CONFIT DUCK WITH ROASTED MANGO
Serves 4
Duck confit is a classic for one reason — it’s delicious. I think it’s one of the two favourite duck dishes in the world hands down (the other being Peking duck, of course). The meaty flesh soaks up the duck fat, becoming tender and rich, and the long, slow cooking enhances the great flavour and texture of the duck. Although I do like duck rare, I don’t believe it ever compares with the rich flavour derived from the meat being well cooked. I garnish this dish with mangoes in summer, figs in early autumn and sautéed apples in winter, but any fruit that has a nice sweet-acid balance goes well with the rich duck meat.
At the restaurant we vacuum-seal the duck and its fat in a Cryovac bag and steam it in our Combi Oven at 70°C (158°F) for 6 hours until it’s tender.
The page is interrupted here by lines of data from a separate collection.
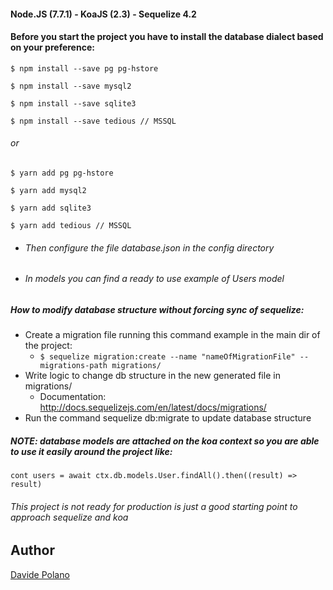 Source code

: #### Node.JS (7.7.1) - KoaJS (2.3) - Sequelize 4.2

#### Before you start the project you have to install the database dialect based on your preference:

`$ npm install --save pg pg-hstore`

`$ npm install --save mysql2`

`$ npm install --save sqlite3`

`$ npm install --save tedious // MSSQL`
###### or
`$ yarn add pg pg-hstore`

`$ yarn add mysql2`

`$ yarn add sqlite3`

`$ yarn add tedious // MSSQL`

- ###### Then configure the file database.json in the config directory
- ###### In models you can find a ready to use example of Users model

##### How to modify database structure without forcing sync of sequelize:
  - Create a migration file running this command example in the main dir of the project:
    - `$ sequelize migration:create --name "nameOfMigrationFile" --migrations-path migrations/`
  - Write logic to change db structure in the new generated file in migrations/
    - Documentation: http://docs.sequelizejs.com/en/latest/docs/migrations/
  - Run the command sequelize db:migrate to update database structure

##### NOTE: database models are attached on the koa context so you are able to use it easily around the project like:

`cont users = await ctx.db.models.User.findAll().then((result) => result)`


###### This project is not ready for production is just a good starting point to approach sequelize and koa

## Author
[Davide Polano](https://www.mdslab.org)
I’ve included an alternative method to simulate this slow-cooking process at home.
You will need to begin this recipe the day before.
2 x free-range or organic whole ducks
1 litre (35 fl oz/4 cups) warmed duck fat
1½ tablespoons extra virgin olive oil, plus extra for drizzling
2 mangoes, cheeks removed &peeled
1 tablespoon apple balsamic vinegar
sea salt & freshly ground black pepper
MARINADE
8 small red eschalots, sliced
8 garlic cloves, sliced
2 large handfuls flat-leaf (Italian) parsley leaves
1 small handful thyme leaves
1 small handful rosemary leaves
125 g (4½ oz) fine sea salt
60 g (2¼ oz) white peppercorns
To make the marinade, pound all of the ingredients together in a mortar with a pestle or process in a food processor to a coarse paste.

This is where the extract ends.